The Math
This section contains a few thoughts about the math behind the puzzle.
The Number of Combinations
Think about this sequence:
- When you start out, the first cell you fill can have any one of nine digits.
- The second cell you fill can have any one of the remaining eight digits.
- The third cell you fill can have any one of the remaining seven digits.
- And so on...
- When you get to the last cell, there’s only one digit remaining, so it’s not much of a choice.
Do you see the pattern?
The total number of combinations can be easily calculated:
9 x 8 x 7 x 6 x 5 x 4 x 3 x 2 x 1
This pattern occurs frequently. Mathematicians call it a “factorial”, They even have a special notation, using an exclamation point. So they would say that the number of combinations in this puzzle is 9!, pronounced “9 factorial”.
Did you try multiplying those numbers? Go ahead, get out your calculator and do it. You’ll find that 9! is equal to 362,880. That’s a lot of combinations, so it’s not surprising that the puzzle is difficult to solve.
The Solutions
In the Solution tab, run or skip to a solution, and then try again repeatedly. You will find that the program finds four solutions.
Skip back and forth between them and examine the results. The four solutions are reflections of each other on the horizontal and vertical axes. So there is really just a single solution, flipped around the four possible different ways.
Another way of saying this is that the arrangement of the cells is symmetrical on the horizontal and vertical axes, so the solutions must have the same symmetry.
The Algorithm
Are you curious about how the program solves this puzzle?
From the discussion above, remember that we start with 9 choices for the first cell we want to fill, 8 for the second, and so on. Those choices can be diagramed as shown below in what programers call a “decision tree”. As is customary, the tree is illustrated with the “root” at the top, with multiple “branches” leading to “nodes” at each level, leading eventually to the nodes at the bottom which are called “leaves”.
Note that the diagram only shows a very small portion of the tree. The rest is left for your imagination to fill in. The full tree has 362,880 leaves — way more than we can fit on a diagram of any reasonable size. We’ve only shown the first 12 leaves. (For a larger view, click the image to open it in a new window or tab.)
Programmers describe the method used here as “walking” or “traversing” the decision tree, a process which begins at the root and proceeds systematically down every branch. Traversing the entire tree will visit every node (the decision points) and try every branch (the alternatives), proceeding all the way down to every leaf.
The order is top to bottom, and left to right. At each node we take the first branch, going all the way down to an individual leaf. Then we go back to the node one level up and try the next branch in the same way until all the possibilities at that level have been tried. Then it’s back up one more level and do the same. Do you see how this will eventually visit every leaf?
Computers are very good at repetitive work, so we can easily create a program that traverses a tree of any size.
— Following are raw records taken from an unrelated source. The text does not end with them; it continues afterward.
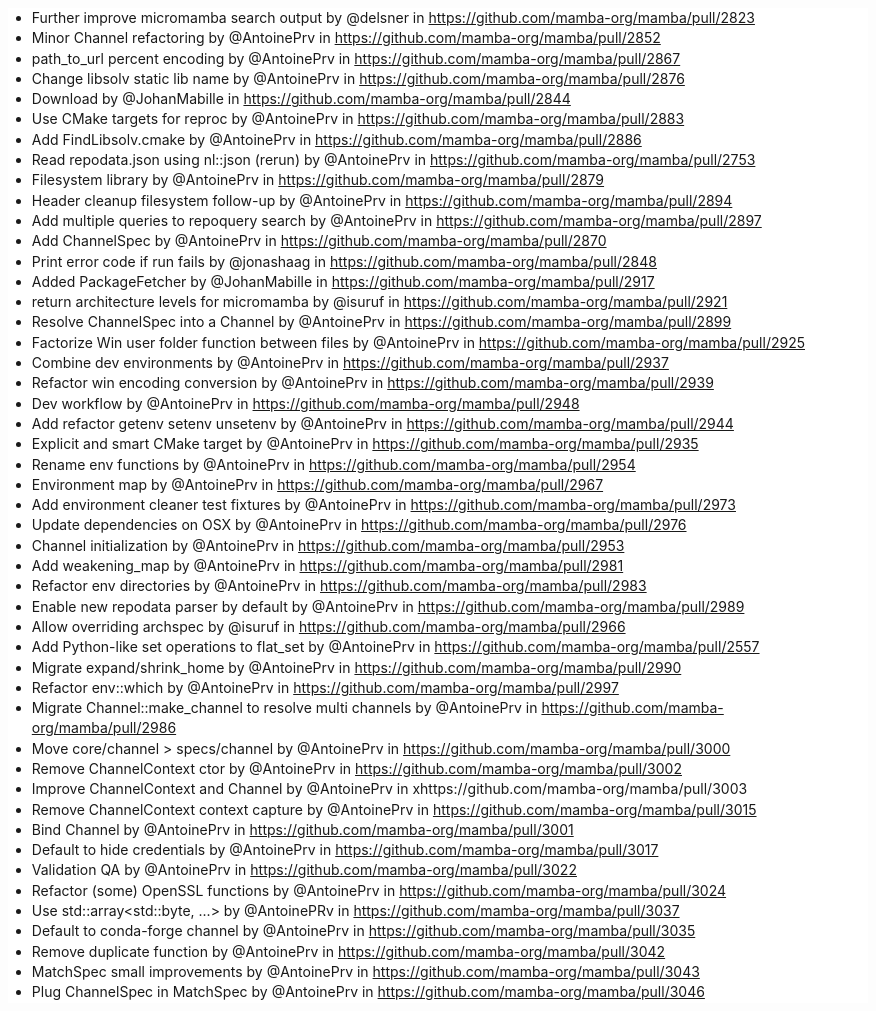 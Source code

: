 - Further improve micromamba search output by @delsner in <https://github.com/mamba-org/mamba/pull/2823>
- Minor Channel refactoring by @AntoinePrv in <https://github.com/mamba-org/mamba/pull/2852>
- path_to_url percent encoding by @AntoinePrv in <https://github.com/mamba-org/mamba/pull/2867>
- Change libsolv static lib name by @AntoinePrv in <https://github.com/mamba-org/mamba/pull/2876>
- Download by @JohanMabille in <https://github.com/mamba-org/mamba/pull/2844>
- Use CMake targets for reproc by @AntoinePrv in <https://github.com/mamba-org/mamba/pull/2883>
- Add FindLibsolv.cmake by @AntoinePrv in <https://github.com/mamba-org/mamba/pull/2886>
- Read repodata.json using nl::json (rerun) by @AntoinePrv in <https://github.com/mamba-org/mamba/pull/2753>
- Filesystem library by @AntoinePrv in <https://github.com/mamba-org/mamba/pull/2879>
- Header cleanup filesystem follow-up by @AntoinePrv in <https://github.com/mamba-org/mamba/pull/2894>
- Add multiple queries to repoquery search by @AntoinePrv in <https://github.com/mamba-org/mamba/pull/2897>
- Add ChannelSpec by @AntoinePrv in <https://github.com/mamba-org/mamba/pull/2870>
- Print error code if run fails by @jonashaag in <https://github.com/mamba-org/mamba/pull/2848>
- Added PackageFetcher by @JohanMabille in <https://github.com/mamba-org/mamba/pull/2917>
- return architecture levels for micromamba by @isuruf in <https://github.com/mamba-org/mamba/pull/2921>
- Resolve ChannelSpec into a Channel by @AntoinePrv in <https://github.com/mamba-org/mamba/pull/2899>
- Factorize Win user folder function between files by @AntoinePrv in <https://github.com/mamba-org/mamba/pull/2925>
- Combine dev environments by @AntoinePrv in <https://github.com/mamba-org/mamba/pull/2937>
- Refactor win encoding conversion by @AntoinePrv in <https://github.com/mamba-org/mamba/pull/2939>
- Dev workflow by @AntoinePrv in <https://github.com/mamba-org/mamba/pull/2948>
- Add refactor getenv setenv unsetenv by @AntoinePrv in <https://github.com/mamba-org/mamba/pull/2944>
- Explicit and smart CMake target by @AntoinePrv in <https://github.com/mamba-org/mamba/pull/2935>
- Rename env functions by @AntoinePrv in <https://github.com/mamba-org/mamba/pull/2954>
- Environment map by @AntoinePrv in <https://github.com/mamba-org/mamba/pull/2967>
- Add environment cleaner test fixtures by @AntoinePrv in <https://github.com/mamba-org/mamba/pull/2973>
- Update dependencies on OSX by @AntoinePrv in <https://github.com/mamba-org/mamba/pull/2976>
- Channel initialization by @AntoinePrv in <https://github.com/mamba-org/mamba/pull/2953>
- Add weakening_map by @AntoinePrv in <https://github.com/mamba-org/mamba/pull/2981>
- Refactor env directories by @AntoinePrv in <https://github.com/mamba-org/mamba/pull/2983>
- Enable new repodata parser by default by @AntoinePrv in <https://github.com/mamba-org/mamba/pull/2989>
- Allow overriding archspec by @isuruf in <https://github.com/mamba-org/mamba/pull/2966>
- Add Python-like set operations to flat_set by @AntoinePrv in <https://github.com/mamba-org/mamba/pull/2557>
- Migrate expand/shrink_home by @AntoinePrv in <https://github.com/mamba-org/mamba/pull/2990>
- Refactor env::which by @AntoinePrv in <https://github.com/mamba-org/mamba/pull/2997>
- Migrate Channel::make_channel to resolve multi channels by @AntoinePrv in <https://github.com/mamba-org/mamba/pull/2986>
- Move core/channel > specs/channel by @AntoinePrv in <https://github.com/mamba-org/mamba/pull/3000>
- Remove ChannelContext ctor by @AntoinePrv in <https://github.com/mamba-org/mamba/pull/3002>
- Improve ChannelContext and Channel by @AntoinePrv in xhttps://github.com/mamba-org/mamba/pull/3003
- Remove ChannelContext context capture by @AntoinePrv in <https://github.com/mamba-org/mamba/pull/3015>
- Bind Channel by @AntoinePrv in <https://github.com/mamba-org/mamba/pull/3001>
- Default to hide credentials by @AntoinePrv in <https://github.com/mamba-org/mamba/pull/3017>
- Validation QA by @AntoinePrv in <https://github.com/mamba-org/mamba/pull/3022>
- Refactor (some) OpenSSL functions by @AntoinePrv in <https://github.com/mamba-org/mamba/pull/3024>
- Use std::array<std::byte, ...> by @AntoinePRv in <https://github.com/mamba-org/mamba/pull/3037>
- Default to conda-forge channel by @AntoinePrv in <https://github.com/mamba-org/mamba/pull/3035>
- Remove duplicate function by @AntoinePrv in <https://github.com/mamba-org/mamba/pull/3042>
- MatchSpec small improvements by @AntoinePrv in <https://github.com/mamba-org/mamba/pull/3043>
- Plug ChannelSpec in MatchSpec by @AntoinePrv in <https://github.com/mamba-org/mamba/pull/3046>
The rules are simple at each step and can easily be used to define an “algorithm” for performing the entire process.
But even for a computer, the number of possibilities to explore can be prohibitively large.
Consider our Puzzle. Each node in the tree represents a decision point, a simple choice of a digit for a cell,
based on the digits which have not yet been used. The number of nodes is the sum of the numbers on the far
right of the diagram:
9 + 72 + 504 + 3,024 + 15,120 + 60,480 + 181,440 + 362,880 + 362,880 = 986,409 nodes
Visiting a node corresponds to a “step” in the program. And traversing the entire tree requires
nearly a million steps!
All this for a relatively simple little math puzzle. Some problems we may wish to solve may have many times this number of nodes. Exhaustively examining every single one of the possibilities may require more time and processing resources than we have available. We need to find a way to make the process more efficient.
The solution is to “prune” the tree by eliminating any branches that we can determine will be fruitless in our search. In our Puzzle example, this is done by testing the requirement for multiples at each step where a choice of a digit for a particular cell completes the circle of neighbors for some other cell(s) nearby. If we contradict the requirement, there is no need to pursue this branch of the tree any further, and that branch and all its sub-branches can be safely eliminated from consideration.
Run the program slowly (or single step) in the Solution tab and watch this process in action. The program makes choices for each cell in turn until it picks a number that leads to a contradiction of the rules (one or more cells turn red). It then backs up as far as it needs to for the next choice, never trying digits in the empty cells if any one of the filled cells is red. At each step, try to imagine where you are in the decision tree.
By pruning the decision tree as it traverses it, the Puzzle program runs to completion in only 22,185 steps, compared to the 986,409 steps it would have required to examine the tree in its entirety. That is an enormous improvement. We do the entire job with only 2.25% of the effort.
Applying this kind of improvement to a more difficult problem can make the difference between totally impractical and entirely feasible.